結構基因體學之目標為解析出整個基因體之蛋白質三級結構,同時希望以結構生物學的角度研究Xanthomonas campestris pv. campestris蛋白之功能。本研究利用X-ray晶體繞射與高磁場核磁共振儀(NMR)技術研究Xanthomonas campestris pv. campestris str. 17菌株之9個目標蛋白質,並得到兩個(XC 2714與XC 6422)適合結構分析的蛋白質。XC 2714由160個胺基酸組成,為一種bacterioferritin comigratory protein(BCP),利用生物資訊的方法比對Pfam 與COG 資料庫後發現XC2714可被歸類為Thiol-specific antioxidant protein(TSA)/ Alkyl hydroperoxide peroxidase C(AhpC)family(pfam00578)或peroxiredoxin(COG1225)。直至目前為止,仍然沒有任何bacterioferritin comigratory protein(BCP)蛋白之三級結構被解析出來。因此我們利用收集的2D 15N-1H HSQC、3D HNCACB、3D CACB (CO)NH、HNCO、3D H(CC-CO)NH-TOCSY、3D (H)C(C-CO)NH-TOCSY等NMR光譜,完成大部分1H、15N以及13C之共振頻率判讀。以期提供此蛋白往後在結構上或者是功能上特徵的一個依據。XC 6422則由220個胺基酸組成,為未知功能蛋白。利用在Escherichia coli中大量表現此蛋白,並且經過結晶與X-ray晶體繞射實驗後,利用Se-MAD方式目前已成功的獲得XC 6422之三級結構。觀察其三級結構發現XC 6422具有Ser-Asp-His catalytic triad與Gly-X-Ser-X-Gly 序列。由於此為serine蛋白酶在催化上的重要特徵,所以XC 6422很有可能是以serine蛋白酶的機制水解蛋白質。

Xanthomonas campestris pv. campestris is a gram-negative bacterium and an important pathovar both academically and industrially. Xanthomonas campestris pv. campestris can secret many kinds of extracellular proteins, and is a model system for studying protein secretion of gram-negative bacteria. Although it doesn’t have cAMP-receptor, it carry out regulatory function by using Clp(cAMP-receptor protein-like protein), a multiple regulatory protein. Xanthomonas campestris pv. campestris is a bacterium that is phytopathogenic to cruciferous plants and causes worldwide agricultural loss. However, it also produces exopolysaccharide (xanthan) that is of great industrial importance. The genome of Xanthomonas campestris pv. campestris str. ATCC 33913 was sequenced by ONSA/FAPBSP/Brazil group in 2002 and by an integrated structural and functional group in Taiwan in 2002.

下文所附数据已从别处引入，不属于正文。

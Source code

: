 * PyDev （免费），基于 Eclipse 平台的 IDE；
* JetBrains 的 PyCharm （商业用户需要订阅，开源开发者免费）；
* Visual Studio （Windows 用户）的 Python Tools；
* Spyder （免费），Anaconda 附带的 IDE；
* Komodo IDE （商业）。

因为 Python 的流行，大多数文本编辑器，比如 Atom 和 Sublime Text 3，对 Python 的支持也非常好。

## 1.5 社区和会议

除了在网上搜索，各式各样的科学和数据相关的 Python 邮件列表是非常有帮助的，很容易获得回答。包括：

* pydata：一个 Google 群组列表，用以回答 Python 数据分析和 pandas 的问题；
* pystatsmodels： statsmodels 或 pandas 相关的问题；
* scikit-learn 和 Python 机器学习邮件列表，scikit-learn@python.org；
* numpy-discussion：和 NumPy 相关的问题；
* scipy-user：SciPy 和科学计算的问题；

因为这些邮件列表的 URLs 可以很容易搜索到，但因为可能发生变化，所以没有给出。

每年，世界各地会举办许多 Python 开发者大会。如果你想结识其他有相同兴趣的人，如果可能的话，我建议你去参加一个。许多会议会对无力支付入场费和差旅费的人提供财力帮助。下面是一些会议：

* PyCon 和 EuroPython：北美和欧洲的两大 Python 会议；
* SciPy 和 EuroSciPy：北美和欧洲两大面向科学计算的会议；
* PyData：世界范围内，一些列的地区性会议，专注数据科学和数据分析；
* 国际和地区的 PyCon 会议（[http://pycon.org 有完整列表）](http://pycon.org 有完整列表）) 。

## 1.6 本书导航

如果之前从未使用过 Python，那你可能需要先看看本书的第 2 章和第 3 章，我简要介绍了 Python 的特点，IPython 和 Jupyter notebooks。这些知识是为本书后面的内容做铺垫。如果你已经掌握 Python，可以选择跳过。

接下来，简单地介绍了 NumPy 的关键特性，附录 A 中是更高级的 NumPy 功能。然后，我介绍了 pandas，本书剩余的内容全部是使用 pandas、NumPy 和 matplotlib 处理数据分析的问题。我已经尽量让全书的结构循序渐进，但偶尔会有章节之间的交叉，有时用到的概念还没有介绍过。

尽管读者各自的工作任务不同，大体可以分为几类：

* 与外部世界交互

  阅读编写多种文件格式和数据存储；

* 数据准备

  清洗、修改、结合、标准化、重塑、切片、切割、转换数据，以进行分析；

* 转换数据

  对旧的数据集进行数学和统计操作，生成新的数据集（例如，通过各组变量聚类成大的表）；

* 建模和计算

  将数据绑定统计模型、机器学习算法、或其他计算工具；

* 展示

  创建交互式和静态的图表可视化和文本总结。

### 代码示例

The goal of the structural genomics is to determine the three-dimensional structures of all proteins on a genome wide scale and to study the protein function of the Xanthomonas campestris pv. campestris from the perspective of structure biology at the same time. In this thesis we aim to identify and characterize the three-dimensional structures of several proteins in the Xanthomonas campestris pv. campestris using X-ray crystallography and high-resolution NMR techniques. In this respect, two proteins, XC 2714 and XC 6422, are found to be suitable for structural studies from screening of 9 target proteins by X-ray crystallography and NMR analysis. XC 2714 is a putative bacterioferritin comigratory protein that contains 160 amino acids. It is classified either as a member of AhpC/TSA (pfam00578) in the Pfam database or as a member of peroxiredoxin (COG1225) in the COG database based on a bioinformatics approach. Until now, no tertiary structure of the bacterioferritin comigratory protein(BCP)has been determined. We have finished the nearly complete resonances for all the 1H, 15N, 13C nuclei of XC 2714 using 2D 15N -1H HSQC and triple resonance experiments including 3D- HNCACB、3D-CACB(CO)NH、HNCO、3D-H(CC-CO)NH-TOCSY、3D-(H)C(C-CO)-NH-TOCSY etc. These assignments can serve as a basis for further structural and functional characterization of this novel peroxiredoxins. XC 6422 from the plant pathogen Xanthomonas campestris pv. campestris is a hypothetical protein. A BLASTp search using this sequence revealed that most of the homologous sequences are annotated as hypothetical proteins. XC 6422, with a molecular mass of 23.98 kDa, has been overexpressed in Escherichia coli, purified, crystallized. The crystals were diffracted to good resolution. We have solved the final structure of XC 6422 using multiwavelength anomalous diffraction (Se-MAD) method. The structure of XC 6422 includes two features known to be important for serine protease catalysis, such as the Ser-Asp-His catalytic triad and Gly-X-Ser-X-Gly sequence motif. The structural features of XC 6422 suggest a serine protease mechanism for protein degradation.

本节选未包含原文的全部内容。